### [Task to carry out]
Filter the data for lines with the word "provides", then copy every line so identified.

### [Data for processing]
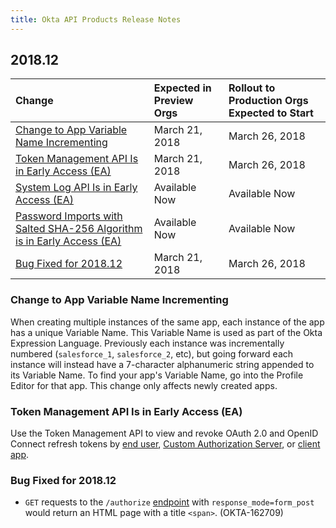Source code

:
 ```yaml
---
title: Okta API Products Release Notes
---
```


## 2018.12

| Change | Expected in Preview Orgs | Rollout to Production Orgs Expected to Start |
| :---------- | :--------------------------------- | :----------------------------------------------------------- |
| [Change to App Variable Name Incrementing](#change-to-app-variable-name-incrementing) | March 21, 2018 | March 26, 2018 |
| [Token Management API Is in Early Access (EA)](#token-management-api-is-in-early-access-ea) | March 21, 2018 | March 26, 2018 |
| [System Log API Is in Early Access (EA)](#system-log-api-is-in-early-access-ea) | Available Now | Available Now |
| [Password Imports with Salted SHA-256 Algorithm is in Early Access (EA)](#password-imports-with-salted-sha-256-algorithm-is-in-early-access-ea) | Available Now | Available Now |
| [Bug Fixed for 2018.12](#bug-fixed-for-2018-12) | March 21, 2018 | March 26, 2018 |

### Change to App Variable Name Incrementing

When creating multiple instances of the same app, each instance of the app has a unique Variable Name. This Variable Name is used as part of the Okta Expression Language. Previously each instance was incrementally numbered (`salesforce_1`, `salesforce_2`, etc), but going forward each instance will instead have a 7-character alphanumeric string appended to its Variable Name. To find your app's Variable Name, go into the Profile Editor for that app. This change only affects newly created apps. <!-- OKTA-158282 -->

### Token Management API Is in Early Access (EA)

Use the Token Management API to view and revoke OAuth 2.0 and OpenID Connect refresh tokens by [end user](/docs/api/resources/users/#user-oauth-20-token-management-operations), [Custom Authorization Server](/docs/api/resources/authorization-servers#oauth-20-token-management-operations), or [client app](/docs/api/resources/apps/#application-oauth-20-token-operations). <!-- OKTA-145525 -->

### Bug Fixed for 2018.12

* `GET` requests to the `/authorize` [endpoint](/docs/api/resources/oidc/#authorize) with `response_mode=form_post` would return an HTML page with a title `<span>`. (OKTA-162709)
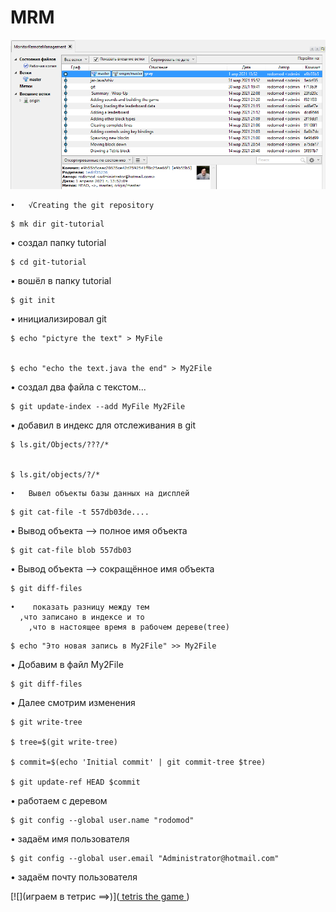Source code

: # MRM

 


![](010.png)


    •   √Creating the git repository
```
$ mk dir git-tutorial 
```
   •  создал папку tutorial

```
$ cd git-tutorial 
``` 
   •  вошёл в папку tutorial
```
$ git init 
``` 
   •  инициализировал git
   
   

```
$ echo "pictyre the text" > MyFile


$ echo "echo the text.java the end" > My2File
```
   •  создал два файла с текстом...
   
   

```
$ git update-index --add MyFile My2File
```
   •  добавил в индекс для отслеживания в git
   
   

```
$ ls.git/Objects/???/*


$ ls.git/objects/?/*
```
    
	
	
	•   Вывел объекты базы данных на дисплей 





```
$ git cat-file -t 557db03de....
```

   
   •     Вывод объекта --> полное имя объекта
   
   
   
```
$ git cat-file blob 557db03	
```
  

   •     Вывод объекта --> сокращённое имя объекта 
   
 
 

	
```	
$ git diff-files
```



    •    показать разницу между тем 
	  ,что записано в индексе и то
		,что в настоящее время в рабочем дереве(tree)


		

 
```
$ echo "Это новая запись в My2File" >> My2File	
```
   •        Добавим в файл My2File 



```	
$ git diff-files
``` 



   •    Далее смотрим изменения

  
   
   

```
$ git write-tree

$ tree=$(git write-tree)

$ commit=$(echo 'Initial commit' | git commit-tree $tree)

$ git update-ref HEAD $commit
```
  


   •  работаем с деревом   
  
  
  

```
$ git config --global user.name "rodomod"
```
  

   • задаём имя пользователя     
   
     
   

```
$ git config --global user.email "Administrator@hotmail.com"
```
 

   • задаём почту пользователя     


 
[![](играем в тетрис ==>)](<a href="https://youtu.be/tPsfDhX6Jqs"> tetris the game </a>)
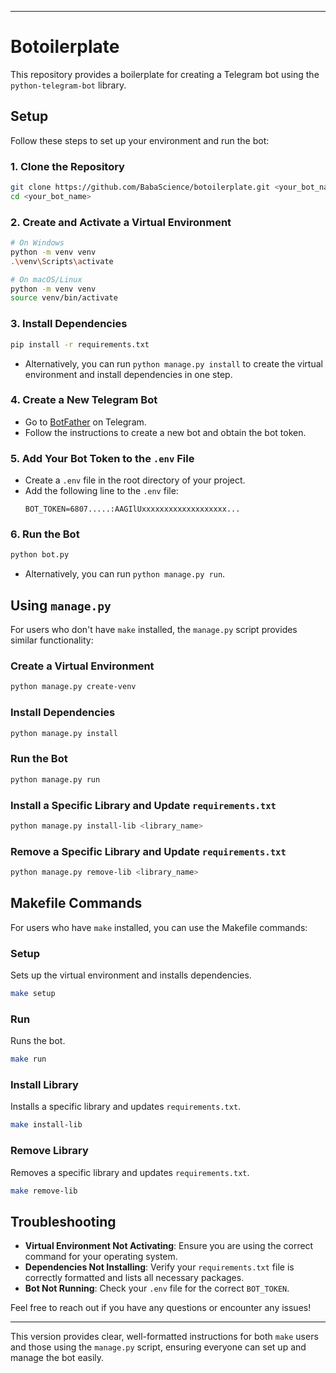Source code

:
---

# Botoilerplate

This repository provides a boilerplate for creating a Telegram bot using the `python-telegram-bot` library.

## Setup

Follow these steps to set up your environment and run the bot:

### 1. Clone the Repository
```bash
git clone https://github.com/BabaScience/botoilerplate.git <your_bot_name>
cd <your_bot_name>
```

### 2. Create and Activate a Virtual Environment
```bash
# On Windows
python -m venv venv
.\venv\Scripts\activate

# On macOS/Linux
python -m venv venv
source venv/bin/activate
```

### 3. Install Dependencies
```bash
pip install -r requirements.txt
```
- Alternatively, you can run `python manage.py install` to create the virtual environment and install dependencies in one step.

### 4. Create a New Telegram Bot
- Go to [BotFather](https://t.me/BotFather) on Telegram.
- Follow the instructions to create a new bot and obtain the bot token.

### 5. Add Your Bot Token to the `.env` File
- Create a `.env` file in the root directory of your project.
- Add the following line to the `.env` file:
  ```dotenv
  BOT_TOKEN=6807.....:AAGIlUxxxxxxxxxxxxxxxxxxx...
  ```

### 6. Run the Bot
```bash
python bot.py
```
- Alternatively, you can run `python manage.py run`.

## Using `manage.py`

For users who don't have `make` installed, the `manage.py` script provides similar functionality:

### Create a Virtual Environment
```bash
python manage.py create-venv
```

### Install Dependencies
```bash
python manage.py install
```

### Run the Bot
```bash
python manage.py run
```

### Install a Specific Library and Update `requirements.txt`
```bash
python manage.py install-lib <library_name>
```

### Remove a Specific Library and Update `requirements.txt`
```bash
python manage.py remove-lib <library_name>
```

## Makefile Commands

For users who have `make` installed, you can use the Makefile commands:

### Setup
Sets up the virtual environment and installs dependencies.
```bash
make setup
```

### Run
Runs the bot.
```bash
make run
```

### Install Library
Installs a specific library and updates `requirements.txt`.
```bash
make install-lib
```

### Remove Library
Removes a specific library and updates `requirements.txt`.
```bash
make remove-lib
```

## Troubleshooting

- **Virtual Environment Not Activating**: Ensure you are using the correct command for your operating system.
- **Dependencies Not Installing**: Verify your `requirements.txt` file is correctly formatted and lists all necessary packages.
- **Bot Not Running**: Check your `.env` file for the correct `BOT_TOKEN`.

Feel free to reach out if you have any questions or encounter any issues!

---

This version provides clear, well-formatted instructions for both `make` users and those using the `manage.py` script, ensuring everyone can set up and manage the bot easily.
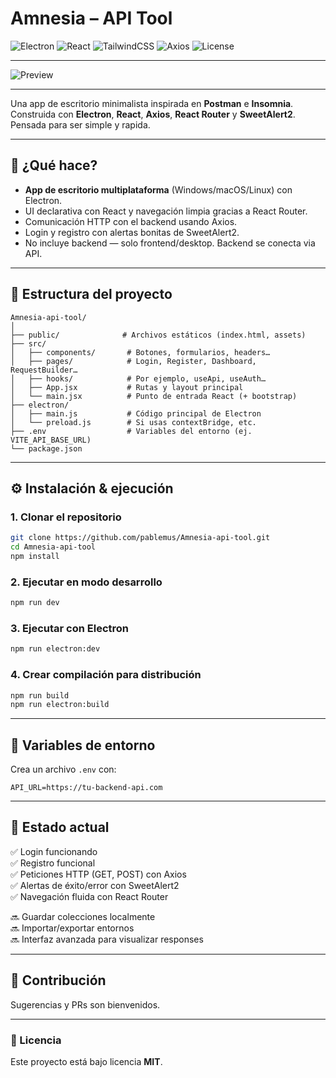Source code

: 
# Amnesia – API Tool

![Electron](https://img.shields.io/badge/Electron-20232A?style=for-the-badge&logo=electron&logoColor=61DAFB)
![React](https://img.shields.io/badge/React-20232A?style=for-the-badge&logo=react&logoColor=61DAFB)
![TailwindCSS](https://img.shields.io/badge/TailwindCSS-38B2AC?style=for-the-badge&logo=tailwind-css&logoColor=white)
![Axios](https://img.shields.io/badge/Axios-5A29E4?style=for-the-badge&logo=axios&logoColor=white)
![License](https://img.shields.io/badge/License-MIT-green?style=for-the-badge)

---
![Preview](https://i.imgur.com/mdhv6Ou.png)

---

Una app de escritorio minimalista inspirada en **Postman** e **Insomnia**. Construida con **Electron**, **React**, **Axios**, **React Router** y **SweetAlert2**. Pensada para ser simple y rapida.

---

## 🚀 ¿Qué hace?

- **App de escritorio multiplataforma** (Windows/macOS/Linux) con Electron.
- UI declarativa con React y navegación limpia gracias a React Router.
- Comunicación HTTP con el backend usando Axios.
- Login y registro con alertas bonitas de SweetAlert2.
- No incluye backend — solo frontend/desktop. Backend se conecta via API.

---

## 📂 Estructura del proyecto

```
Amnesia-api-tool/
│
├── public/              # Archivos estáticos (index.html, assets)
├── src/
│   ├── components/       # Botones, formularios, headers…
│   ├── pages/            # Login, Register, Dashboard, RequestBuilder…
│   ├── hooks/            # Por ejemplo, useApi, useAuth…
│   ├── App.jsx           # Rutas y layout principal
│   └── main.jsx          # Punto de entrada React (+ bootstrap)
├── electron/
│   ├── main.js           # Código principal de Electron
│   └── preload.js        # Si usas contextBridge, etc.
├── .env                  # Variables del entorno (ej. VITE_API_BASE_URL)
└── package.json
```

---

## ⚙️ Instalación & ejecución

### 1. Clonar el repositorio
```bash
git clone https://github.com/pablemus/Amnesia-api-tool.git
cd Amnesia-api-tool
npm install
```

### 2. Ejecutar en modo desarrollo
```bash
npm run dev
```

### 3. Ejecutar con Electron
```bash
npm run electron:dev
```

### 4. Crear compilación para distribución
```bash
npm run build
npm run electron:build
```

---

## 🔑 Variables de entorno
Crea un archivo `.env` con:
```
API_URL=https://tu-backend-api.com
```

---

## 📌 Estado actual
✅ Login funcionando  
✅ Registro funcional  
✅ Peticiones HTTP (GET, POST) con Axios  
✅ Alertas de éxito/error con SweetAlert2  
✅ Navegación fluida con React Router  

🔜 Guardar colecciones localmente  
🔜 Importar/exportar entornos  
🔜 Interfaz avanzada para visualizar responses  

---

## 🤝 Contribución
Sugerencias y PRs son bienvenidos.

---

### 📜 Licencia
Este proyecto está bajo licencia **MIT**.
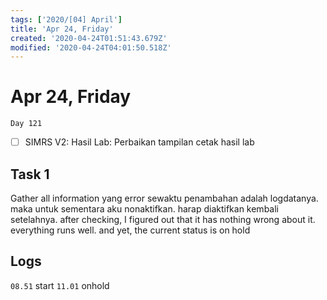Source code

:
 ```yaml
---
tags: ['2020/[04] April']
title: 'Apr 24, Friday'
created: '2020-04-24T01:51:43.679Z'
modified: '2020-04-24T04:01:50.518Z'
---
```


# Apr 24, Friday

`Day 121`

- [ ] SIMRS V2: Hasil Lab: Perbaikan tampilan cetak hasil lab

## Task 1
Gather all information
yang error sewaktu penambahan adalah logdatanya. maka untuk sementara aku nonaktifkan. harap diaktifkan kembali setelahnya.
after checking, I figured out that it has nothing wrong about it. everything runs well. and yet, the current status is on hold

## Logs
`08.51` start
`11.01` onhold
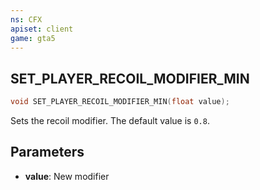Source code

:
 ```yaml
---
ns: CFX
apiset: client
game: gta5
---
```

## SET_PLAYER_RECOIL_MODIFIER_MIN

```c
void SET_PLAYER_RECOIL_MODIFIER_MIN(float value);
```

Sets the recoil modifier.
The default value is `0.8`.

## Parameters
* **value**: New modifier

### [Solution for this exercise]
This repository provides a boilerplate for creating a Telegram bot using the `python-telegram-bot` library.
For users who don't have `make` installed, the `manage.py` script provides similar functionality:
This version provides clear, well-formatted instructions for both `make` users and those using the `manage.py` script, ensuring everyone can set up and manage the bot easily.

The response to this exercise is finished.